In Their Own Words: John Larsen/Carah Burrell @JohnLarsen1 @nuancehoe | Ep. 1706
When John Larsen sits down with Carah Burrell on the Mormon Stories Podcast, the conversation quickly turns to a subversive act: reading the actual documents. In Episode 1706, recorded in December 2022, the former host of Mormon Expressions argues that understanding Mormonism requires bypassing the church’s official curriculum entirely. Instead, he points listeners toward the raw, unfiltered records that the institution has spent decades burying under expensive bindings and restricted access.
The episode raises a question that haunts every faith transition. If the church is true, why does it hide the sources?
Background: The Camelot Period and the Document Wars
Larsen’s obsession with primary sources began while he was still a believing member. He noticed the gap between what leaders said and what the documents showed. This led him to a personal rule: read only source materials. No correlated lesson manuals. No sanitized Sunday school summaries.

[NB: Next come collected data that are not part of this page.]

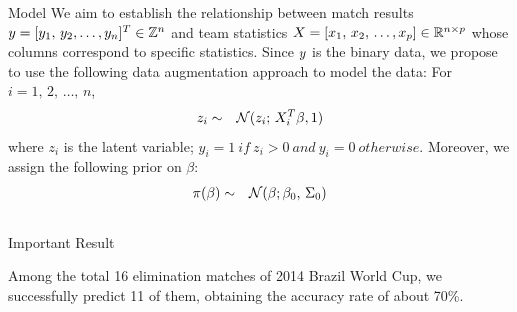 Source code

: \documentclass[final]{beamer}
\newlength{\onecolwid}
\newlength{\twocolwid}
\begin{document}
\begin{frame}[t]
\begin{columns}[t]
\begin{column}{\twocolwid}
\begin{columns}[t,totalwidth=\twocolwid]
\begin{column}{\onecolwid}
\begin{block}{Model}
We aim to establish the relationship between match results $\boldmath{y} = [y_1, \, y_2, \ldots, y_n]^T \in \mathbb{Z}^n$ and team statistics $\boldmath{X} = [\boldmath{x}_1, \, \boldmath{x}_2, \, \ldots, \boldmath{x}_p ] \in \mathbb{R}^{n \times p}$ whose columns correspond to specific statistics. Since $\boldmath{y}$ is the binary data, we propose to use the following data augmentation approach to model the data: For $i = 1, \, 2, \, \ldots, \, n$, 
\begin{eqnarray}
z_i &\sim& \mathcal{N} (z_i; \, X_i^T \boldmath{\beta}, 1)
\end{eqnarray}
where $z_i$ is the latent variable; $y_i=1 \ if \ z_i>0 \ and \ y_i=0 \ otherwise.$
Moreover, we assign the following prior on $\mathbb{\beta}$:
\begin{eqnarray}
\pi (\boldmath{\beta}) &\sim& \mathcal{N} (\boldmath{\beta}; \boldmath{\beta}_0, \, \Sigma_0 )
\end{eqnarray}
\end{block}


\end{column} %

\end{columns} %


\begin{alertblock}{Important Result}

Among the total 16 elimination matches of 2014 Brazil World Cup, we successfully predict 11 of them, obtaining the accuracy rate of about 70\%.


\end{alertblock} 


\begin{columns}[t,totalwidth=\twocolwid] %

\begin{column}{\onecolwid} %



\end{column}
\end{columns}
\end{column}
\end{columns}
\end{frame}
\end{document}
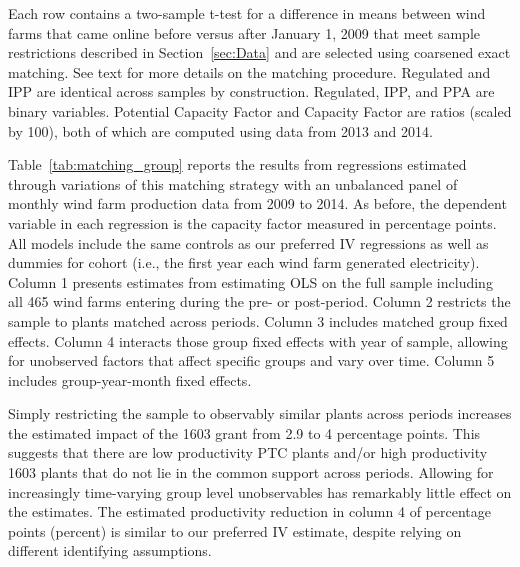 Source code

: \documentclass[12pt]{article}
\begin{document}
\begin{table}[h]
\caption{Matching Balance \label{tab:matching_balance}}

\footnotesize
Each row contains a two-sample t-test for a difference in means between wind farms that came online before versus after January 1, 2009 that meet sample restrictions described in Section~\ref{sec:Data} and are selected using coarsened exact matching. See text for more details on the matching procedure. Regulated and IPP are identical across samples by construction. Regulated, IPP, and PPA are binary variables. Potential Capacity Factor and Capacity Factor are ratios (scaled by 100), both of which are computed using data from 2013 and 2014.
\end{table}

Table~\ref{tab:matching_group} reports the results from regressions estimated through variations of this matching strategy with an unbalanced panel of monthly wind farm production data from 2009 to 2014. As before, the dependent variable in each regression is the capacity factor measured in percentage points. All models include the same controls as our preferred IV regressions as well as dummies for cohort (i.e., the first year each wind farm generated electricity). Column 1 presents estimates from estimating OLS on the full sample including all 465 wind farms entering during the pre- or post-period. Column 2 restricts the sample to plants matched across periods. Column 3 includes matched group fixed effects. Column 4 interacts those group fixed effects with year of sample, allowing for unobserved factors that affect specific groups and vary over time. Column 5 includes group-year-month fixed effects. 

Simply restricting the sample to observably similar plants across periods increases the estimated impact of the 1603 grant from 2.9 to 4 percentage points. This suggests that there are low productivity PTC plants and/or high productivity 1603 plants that do not lie in the common support across periods. Allowing for increasingly time-varying group level unobservables has remarkably little effect on the estimates. The estimated productivity reduction in column 4 of percentage points (percent) is similar to our preferred IV estimate, despite relying on different identifying assumptions.
\end{document}
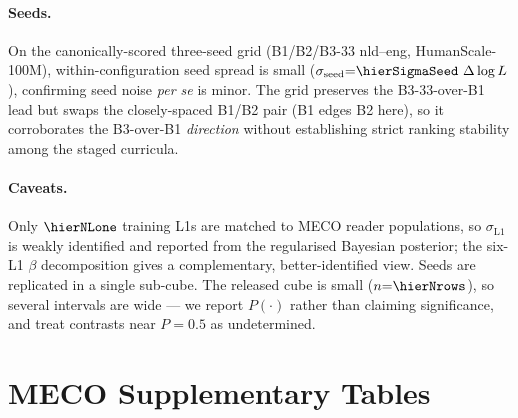 \paragraph{Seeds.} On the canonically-scored three-seed grid (B1/B2/B3-33 nld--eng, HumanScale-100M), within-configuration seed spread is small ($\sigma_{\mathrm{seed}}{=}\hierSigmaSeed~\Delta\log L$), confirming seed noise \emph{per se} is minor. The grid preserves the B3-33-over-B1 lead but swaps the closely-spaced B1/B2 pair (B1 edges B2 here), so it corroborates the B3-over-B1 \emph{direction} without establishing strict ranking stability among the staged curricula.
 
\paragraph{Caveats.} Only $\hierNLone$ training L1s are matched to MECO reader populations, so $\sigma_{\mathrm{L1}}$ is weakly identified and reported from the regularised Bayesian posterior; the six-L1 $\beta$ decomposition gives a complementary, better-identified view. Seeds are replicated in a single sub-cube. The released cube is small ($n{=}\hierNrows$), so several intervals are wide --- we report $P(\cdot)$ rather than claiming significance, and treat contrasts near $P{=}0.5$ as undetermined.
 
 
\section{MECO Supplementary Tables}\label{sec:supp-tables}
 
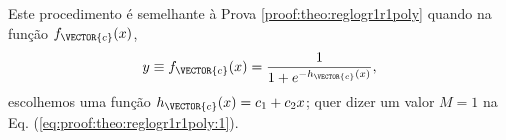 
\begin{myproofT}\label{proof:theo:reglogr1r1}
Este procedimento é semelhante à Prova \ref{proof:theo:reglogr1r1poly} quando
na função $f_{\VECTOR{c}}(x)$,
\begin{equation}
y\equiv f_{\VECTOR{c}}(x)= \frac{1}{1+e^{-h_{\VECTOR{c}}(x) }},
\end{equation}
escolhemos uma função $h_{\VECTOR{c}}(x)= c_1 +c_2 x$;
quer dizer um valor $M=1$ na Eq. (\ref{eq:proof:theo:reglogr1r1poly:1}).
\end{myproofT}


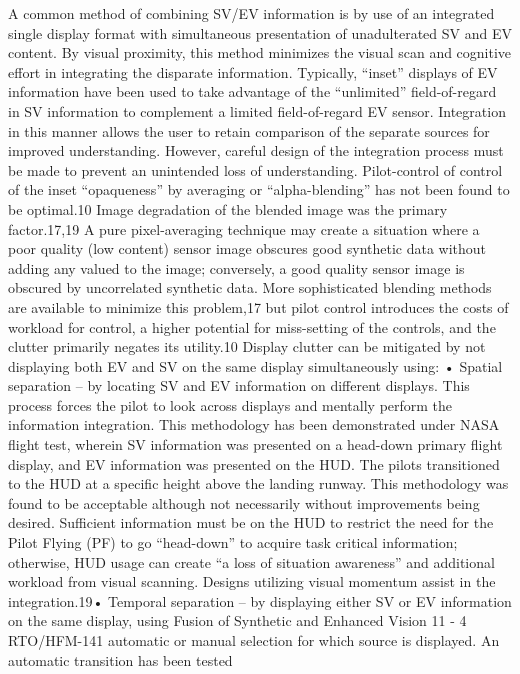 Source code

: \documentclass[utf8,bachelor,manualbib]{gradu3}
\begin{document}
A common method of combining SV/EV information is by use of an integrated single display format with
simultaneous presentation of unadulterated SV and EV content. By visual proximity, this method minimizes
the visual scan and cognitive effort in integrating the disparate information. Typically, “inset” displays of EV
information have been used to take advantage of the “unlimited” field-of-regard in SV information to
complement a limited field-of-regard EV sensor. Integration in this manner allows the user to retain
comparison of the separate sources for improved understanding. However, careful design of the integration
process must be made to prevent an unintended loss of understanding. Pilot-control of control of the inset
“opaqueness” by averaging or “alpha-blending” has not been found to be optimal.10 Image degradation of the
blended image was the primary factor.17,19 A pure pixel-averaging technique may create a situation where a
poor quality (low content) sensor image obscures good synthetic data without adding any valued to the image;
conversely, a good quality sensor image is obscured by uncorrelated synthetic data. More sophisticated
blending methods are available to minimize this problem,17 but pilot control introduces the costs of workload
for control, a higher potential for miss-setting of the controls, and the clutter primarily negates its utility.10
Display clutter can be mitigated by not displaying both EV and SV on the same display simultaneously using:
• Spatial separation – by locating SV and EV information on different displays. This process forces the
pilot to look across displays and mentally perform the information integration. This methodology has
been demonstrated under NASA flight test, wherein SV information was presented on a head-down
primary flight display, and EV information was presented on the HUD. The pilots transitioned to the
HUD at a specific height above the landing runway. This methodology was found to be acceptable
although not necessarily without improvements being desired. Sufficient information must be on the
HUD to restrict the need for the Pilot Flying (PF) to go “head-down” to acquire task critical
information; otherwise, HUD usage can create “a loss of situation awareness” and additional
workload from visual scanning. Designs utilizing visual momentum assist in the integration.19• Temporal separation – by displaying either SV or EV information on the same display, using
Fusion of Synthetic and Enhanced Vision
11 - 4 RTO/HFM-141
automatic or manual selection for which source is displayed. An automatic transition has been tested
\end{document}
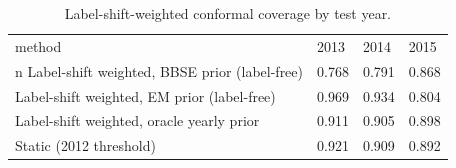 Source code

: \begin{table}[t]
\centering
\caption{Label-shift-weighted conformal coverage by test year.}
\label{tab:t4_label_shift_conformal}
\begin{tabular}{llll}
\toprule
method & 2013 & 2014 & 2015 \\n\midrule
Label-shift weighted, BBSE prior (label-free) & 0.768 & 0.791 & 0.868 \\
Label-shift weighted, EM prior (label-free) & 0.969 & 0.934 & 0.804 \\
Label-shift weighted, oracle yearly prior & 0.911 & 0.905 & 0.898 \\
Static (2012 threshold) & 0.921 & 0.909 & 0.892 \\
\bottomrule
\end{tabular}
\end{table}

The church has not made this easy. During the 1960s and 1970s, historian Leonard Arrington presided over what scholars call the "Camelot period," when graduate students accessed archives freely. That openness died in the 1980s. For thirty years, researchers relied on secondhand accounts while the church restricted original documents. Even now, when the institution publishes materials like the Joseph Smith Papers, critics note the presentation. Glossy oversized volumes cost over one hundred dollars. Limited print runs of sensitive documents sell for three hundred dollars per copy. The message is clear: history is available, but only to those who can afford the admission price.